The $500 million sukuk raised by Tabreed last month will “fuel the next batch of growth” the Abu Dhabi-based district cooling company is planning as opposed to repaying existing liabilities, its chief executive said.
“This is for the future,” Bader Al Lamki told The National in an interview on Monday. “The board has given us the approval to raise up to $1 billion but at this stage we have raised $500 million and we think that is sufficient for the next phase of growth we have in mind.”
Tabreed secured $500m through the issue of seven-year, US dollar-denominated Islamic bonds, paying a 2.5 per cent coupon. The offer was about five times’ oversubscribed an initial offer size of $400m.
The $500m sukuk issue indicates the company “is preparing its arsenal to tackle more growth opportunities as they present themselves, to capitalise on the very cheap funding it is able to secure in 2020”, EFG Hermes analysts said in a note last week. “In our view, Tabreed may look at other targets in the UAE, or the rest of the GCC.”
Tabreed, in which French utility Engie and Mubadala Investment Company own significant stakes, currently operates 83 district cooling plants, delivering more than 1.35 million refrigeration tons of cooling to districts in the UAE, Saudi Arabia, Bahrain, Oman and Qatar, with one plant under construction in the Indian state of Andhra Pradesh.
Earlier this year, it paid Emaar Properties Dh2.48bn for an 80 per cent stake in the world’s biggest district cooling scheme in Downtown Dubai, but this was funded by a five-year syndicated loan arranged by HSBC in September.
“The investment objective is two-fold. One is to strengthen our standing in the countries that we operate within already … to seek further growth from these geographies,” Mr Al Lamki said.

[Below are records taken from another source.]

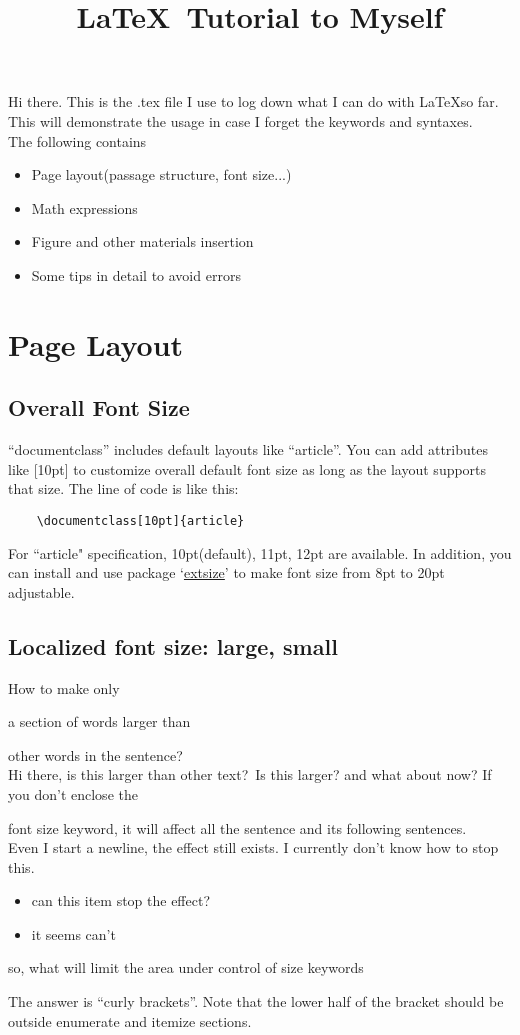 \documentclass[12pt]{article}
\begin{document}
	\tableofcontents
\title{\LaTeX \ Tutorial to Myself}
\maketitle
\noindent
Hi there. This is the .tex file I use to log down what I can do with \LaTeX so far.
\\This will demonstrate the usage in case I forget the keywords and syntaxes.
\\The following contains 
\begin{itemize}
	\item Page layout(passage structure, font size...)
	\item Math expressions
	\item Figure and other materials insertion
	\item Some tips in detail to avoid errors
\end{itemize}
\section{Page Layout}
	\subsection{Overall Font Size}
	``documentclass'' includes default layouts like ``article''. You can add attributes like [10pt] to customize overall default font size as long as the layout supports that size. The line of code is like this:
	\begin{lstlisting}
	\documentclass[10pt]{article}
	\end{lstlisting}
	For ``article" specification, 10pt(default), 11pt, 12pt are available.
	In addition, you can install and use package `\href{http://ctan.mirror.rafal.ca/macros/latex/contrib/extsizes/extsizes.pdf}{extsize}' to make font size from 8pt to 20pt adjustable.
	\subsection{Localized font size: large, small}
	How to make only \begin{LARGE}a section of words larger than\end{LARGE} other words in the sentence?
	\\Hi there, is this larger than other text?{\LARGE\ Is this larger?} and what about now?
	If you don't enclose the {\LARGE{font size keyword}, it will affect all the sentence and its following sentences.
		\\Even I start a newline, the effect still exists. I currently don't know how to stop this.
		\begin{itemize}
			\item can this item stop the effect?
			\item it seems can't
		\end{itemize}
		so, what will limit the area under control of size keywords}
	The answer is ``curly brackets''. Note that the lower half of the bracket should be outside enumerate and itemize sections.
\end{document}
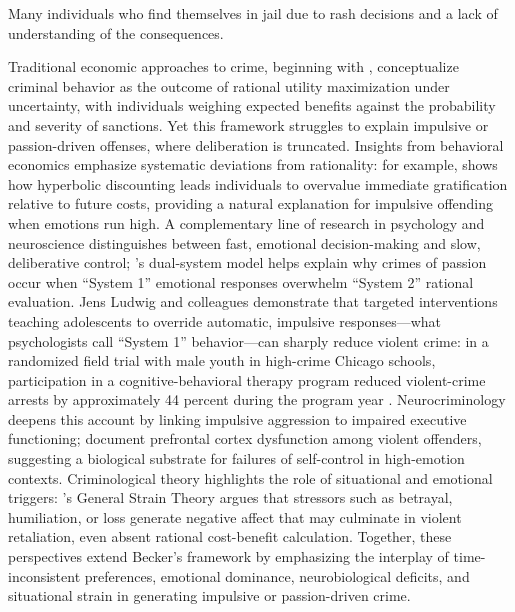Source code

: \documentclass[12pt, a4paper]{article}
\begin{document}
Many individuals who find themselves in jail due to rash decisions and a lack of understanding of the consequences. 

Traditional economic approaches to crime, beginning with \citep{Becker1968}, conceptualize criminal behavior as the outcome of rational utility maximization under uncertainty, with individuals weighing expected benefits against the probability and severity of sanctions. Yet this framework struggles to explain impulsive or passion-driven offenses, where deliberation is truncated. Insights from behavioral economics emphasize systematic deviations from rationality: for example, \citep{Laibson1997} shows how hyperbolic discounting leads individuals to overvalue immediate gratification relative to future costs, providing a natural explanation for impulsive offending when emotions run high. A complementary line of research in psychology and neuroscience distinguishes between fast, emotional decision-making and slow, deliberative control; \citep{Kahneman2011}'s dual-system model helps explain why crimes of passion occur when ``System 1'' emotional responses overwhelm ``System 2'' rational evaluation. Jens Ludwig and colleagues demonstrate that targeted interventions teaching adolescents to override automatic, impulsive responses—what psychologists call “System 1” behavior—can sharply reduce violent crime: in a randomized field trial with male youth in high-crime Chicago schools, participation in a cognitive-behavioral therapy program reduced violent-crime arrests by approximately 44 percent during the program year \citep{HellerEtAl2013}. Neurocriminology deepens this account by linking impulsive aggression to impaired executive functioning; \citep{Raine1998} document prefrontal cortex dysfunction among violent offenders, suggesting a biological substrate for failures of self-control in high-emotion contexts. Criminological theory highlights the role of situational and emotional triggers: \citep{Agnew1992}'s General Strain Theory argues that stressors such as betrayal, humiliation, or loss generate negative affect that may culminate in violent retaliation, even absent rational cost-benefit calculation. Together, these perspectives extend Becker's framework by emphasizing the interplay of time-inconsistent preferences, emotional dominance, neurobiological deficits, and situational strain in generating impulsive or passion-driven crime.
\end{document}
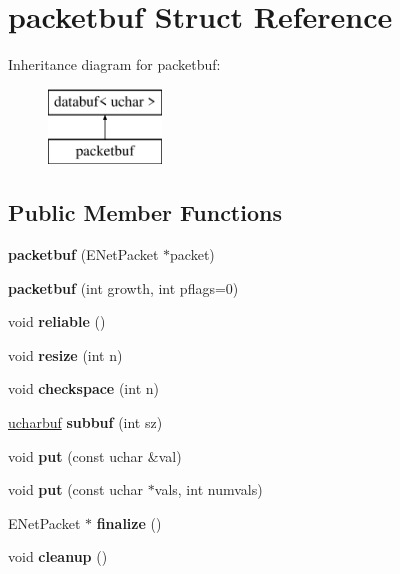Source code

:\hypertarget{structpacketbuf}{}\section{packetbuf Struct Reference}
\label{structpacketbuf}
Inheritance diagram for packetbuf\+:\begin{figure}[H]
\begin{center}
\leavevmode
\includegraphics[height=2.000000cm]{structpacketbuf}
\end{center}
\end{figure}
\subsection*{Public Member Functions}
\begin{DoxyCompactItemize}
\item 
\mbox{\label{structpacketbuf_a2c841788bf1ee3606f8d6d7b436263b4}} 
{\bfseries packetbuf} (E\+Net\+Packet $\ast$packet)
\item 
\mbox{\label{structpacketbuf_a06d2f15bd850d74205d891580cd722e1}} 
{\bfseries packetbuf} (int growth, int pflags=0)
\item 
\mbox{\label{structpacketbuf_ad054468cede59dc89af61ac4c467441d}} 
void {\bfseries reliable} ()
\item 
\mbox{\label{structpacketbuf_ae1ab4ee20a5de67d0c276a2d57945d8c}} 
void {\bfseries resize} (int n)
\item 
\mbox{\label{structpacketbuf_a688f6a9046190b384f3d097a86563906}} 
void {\bfseries checkspace} (int n)
\item 
\mbox{\label{structpacketbuf_aa4b95be7adb8a21b5b173fdc57634dd8}} 
\hyperlink{structdatabuf}{ucharbuf} {\bfseries subbuf} (int sz)
\item 
\mbox{\label{structpacketbuf_a3be02b0d4a7c471dbd138f3c747b4145}} 
void {\bfseries put} (const uchar \&val)
\item 
\mbox{\label{structpacketbuf_ac98633a87a4d61be96005231fbe65625}} 
void {\bfseries put} (const uchar $\ast$vals, int numvals)
\item 
\mbox{\label{structpacketbuf_a6d6174c09b98de2938aa193d02a65cc8}} 
E\+Net\+Packet $\ast$ {\bfseries finalize} ()
\item 
\mbox{\label{structpacketbuf_a87284813ecd9479c467b1bf7e1e9754c}} 
void {\bfseries cleanup} ()
\end{DoxyCompactItemize}
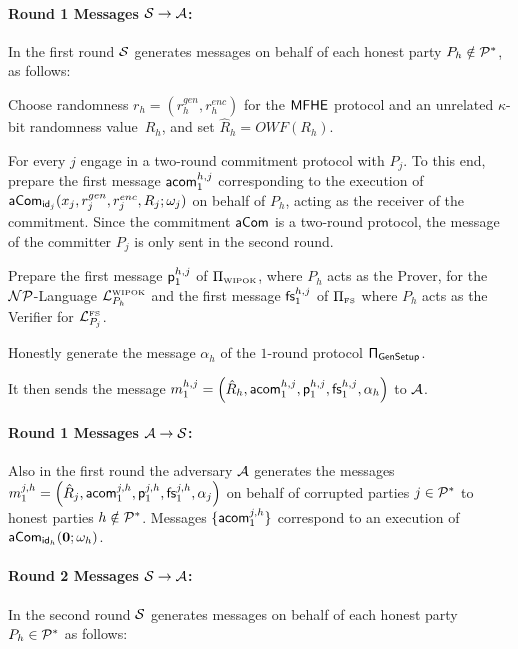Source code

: \paragraph{Round 1 Messages ${\cal S} \rightarrow {\cal A}$:} In the first round ${\cal S}$ generates messages on behalf of each honest party $P_h \notin {\cal P}^*$, as follows:

\BE
\item Choose randomness $r_h=(r^{gen}_h,r^{enc}_h)$ for the ${\mathsf{MFHE}}$ protocol and an unrelated $\kappa$-bit randomness value~$R_h$, and set $\hat{R}_h=OWF(R_h)$.

\item For every $j$ engage in a two-round commitment protocol with $P_j$. To this end, prepare the first message $\mathsf{acom}_1^{h,j}$ corresponding to the execution of $\mathsf{aCom}_{\mathsf{id}_j}(x_j,r^{gen}_j,r^{enc}_j,R_j;\omega_{j})$ on behalf of $P_h$, acting as the receiver of the commitment.  Since the commitment $\mathsf{aCom}$ is a two-round protocol, the message of the committer $P_j$ is only sent in the second round. 

\item Prepare the first message $\mathsf{p}^{h,j}_1$ of $\Pi_{\scriptscriptstyle\mathrm{WIPOK}}$, where $P_h$ acts as the Prover, for the ${{\cal NP}}$-Language ${{\cal L}^{\scriptscriptstyle\mathrm{WIPOK}}_{P_h}}$ and the first message $\mathsf{fs}^{h,j}_1$ of $\Pi_{\scriptscriptstyle\mathrm{FS}}$ where $P_h$ acts as the Verifier for ${{{\mathsf{{\cal L}}}^{{\scriptscriptstyle\mathrm{FS}}}_{P_j}}}$. 

\item Honestly generate the message $\alpha_h$ of the $1$-round protocol $\sf \Pi_{GenSetup}$.

\item It then sends the message $m^{h,j}_1=\left(\hat{R}_h, \mathsf{acom}_1^{h,j}, \mathsf{p}_1^{h,j},\mathsf{fs}_1^{h,j},\alpha_h\right)$
 to ${\cal A}$.
\EE

     
     

\paragraph{Round 1 Messages ${\cal A} \rightarrow {\cal S}$:} Also in the first round the adversary ${\cal A}$ generates the messages $m^{j,h}_1=\left(\hat{R}_j, \mathsf{acom}_1^{j,h}, \mathsf{p}_1^{j,h},\mathsf{fs}_1^{j,h},\alpha_j\right)$ on behalf of corrupted parties $j\in{\cal P}^*$ to honest parties $h\notin{\cal P}^*$. Messages $\{\mathsf{acom}_1^{j,h}\}$ correspond to an execution of $\mathsf{aCom}_{\mathsf{id}_h}({\bf 0};\omega_{h})$.



\paragraph{Round 2 Messages ${\cal S} \rightarrow {\cal A}$:}  In the second round ${\cal S}$ generates messages on behalf of each honest party $P_h\in {\cal P}^*$ as follows:

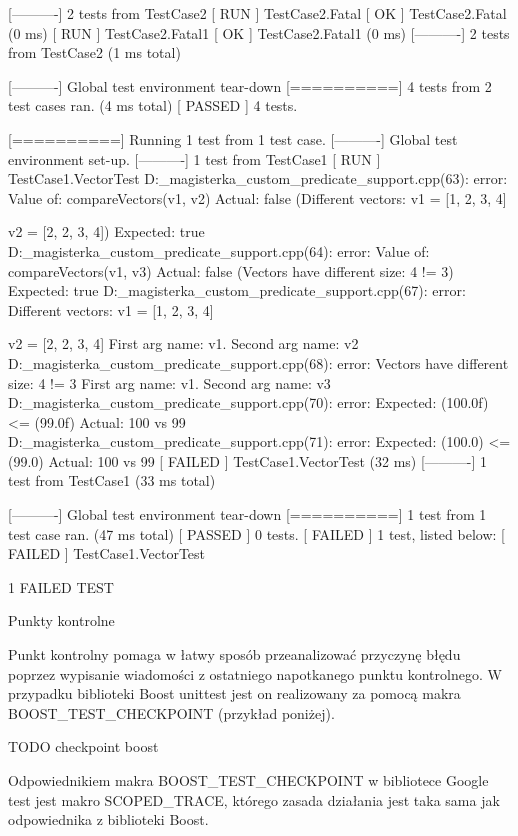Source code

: [----------] 2 tests from TestCase2
[ RUN      ] TestCase2.Fatal
[       OK ] TestCase2.Fatal (0 ms)
[ RUN      ] TestCase2.Fatal1
[       OK ] TestCase2.Fatal1 (0 ms)
[----------] 2 tests from TestCase2 (1 ms total)

[----------] Global test environment tear-down
[==========] 4 tests from 2 test cases ran. (4 ms total)
[  PASSED  ] 4 tests.


[==========] Running 1 test from 1 test case.
[----------] Global test environment set-up.
[----------] 1 test from TestCase1
[ RUN      ] TestCase1.VectorTest
D:\cmake_magisterka\gtest_custom_predicate_support\test\main.cpp(63): error: Value of: compareVectors(v1, v2)
  Actual: false (Different vectors:
v1 = [1, 2, 3, 4]

v2 = [2, 2, 3, 4])
Expected: true
D:\cmake_magisterka\gtest_custom_predicate_support\test\main.cpp(64): error: Value of: compareVectors(v1, v3)
  Actual: false (Vectors have different size: 4 != 3)
Expected: true
D:\cmake_magisterka\gtest_custom_predicate_support\test\main.cpp(67): error: Different vectors:
v1 = [1, 2, 3, 4]

v2 = [2, 2, 3, 4] First arg name: v1. Second arg name: v2
D:\cmake_magisterka\gtest_custom_predicate_support\test\main.cpp(68): error: Vectors have different size: 4 != 3 First arg name: v1. Second arg name: v3
D:\cmake_magisterka\gtest_custom_predicate_support\test\main.cpp(70): error: Expected: (100.0f) <= (99.0f)
  Actual: 100 vs 99
D:\cmake_magisterka\gtest_custom_predicate_support\test\main.cpp(71): error: Expected: (100.0) <= (99.0)
  Actual: 100 vs 99
[  FAILED  ] TestCase1.VectorTest (32 ms)
[----------] 1 test from TestCase1 (33 ms total)

[----------] Global test environment tear-down
[==========] 1 test from 1 test case ran. (47 ms total)
[  PASSED  ] 0 tests.
[  FAILED  ] 1 test, listed below:
[  FAILED  ] TestCase1.VectorTest

 1 FAILED TEST

Punkty kontrolne

Punkt kontrolny pomaga w łatwy sposób przeanalizować przyczynę błędu poprzez wypisanie wiadomości z ostatniego napotkanego punktu kontrolnego. W przypadku biblioteki Boost unittest jest on realizowany za pomocą makra BOOST_TEST_CHECKPOINT (przykład poniżej).

TODO checkpoint boost

Odpowiednikiem makra BOOST_TEST_CHECKPOINT w bibliotece Google test jest makro SCOPED_TRACE, którego zasada działania jest taka sama jak odpowiednika z biblioteki Boost.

The other objective is “looking at further markets where it makes sense on an opportunistic basis”, he added.
Tabreed will target countries with high-density populations where there are more opportunities to build scale, such as Egypt, India and Saudi Arabia, he said.
The company recently opened an office in Mumbai to scout for opportunities in India, and Egypt, the most populous country in the Middle East and North Africa, has been a longstanding target.
“Egypt is a market that we see has the right ingredients for us to explore investment opportunities,” Mr Al Lamki said.
“The fundamentals for doing business in Egypt exist ... its increasing population, new mega-projects under development including the New Cairo City and others. It has the right building blocks.
“We are now getting to more serious business development activity and I am sure the right opportunity will manifest itself at the right time. We tend to work with partners as well so we are also looking at partnerships on the ground. I am optimistic,” he said.
Tabreed posted a 13 per cent increase in third quarter net profit of Dh146m as revenue grew 20 per cent to Dh548m, and has fared reasonably well through the pandemic as more people worked from home due to movement restrictions.
"Demand from homes surged”, Mr Al Lamki said.
The company’s agreements are with major landlords as opposed to end-users, and most of these have 25- or 30-year deals, allowing for more flexibility over payments.
“Our commitment was to ensure that we provide them with a service of the highest quality in a way that is not interrupted. The understanding that we have is that we have a longstanding partnership with them,” he said.
Tabreed’s third quarter accounts showed a reduction of implied receivables days on hand, a measure of how long it takes for customers to pay, EFG Hermes analysts said following last week’s quarterly results.
“We believe this also indicates that Tabreed does not have any major collection issues post a massive capacity acquisition and weak operating environment for many of its clients during the Covid-19 pandemic,” they said.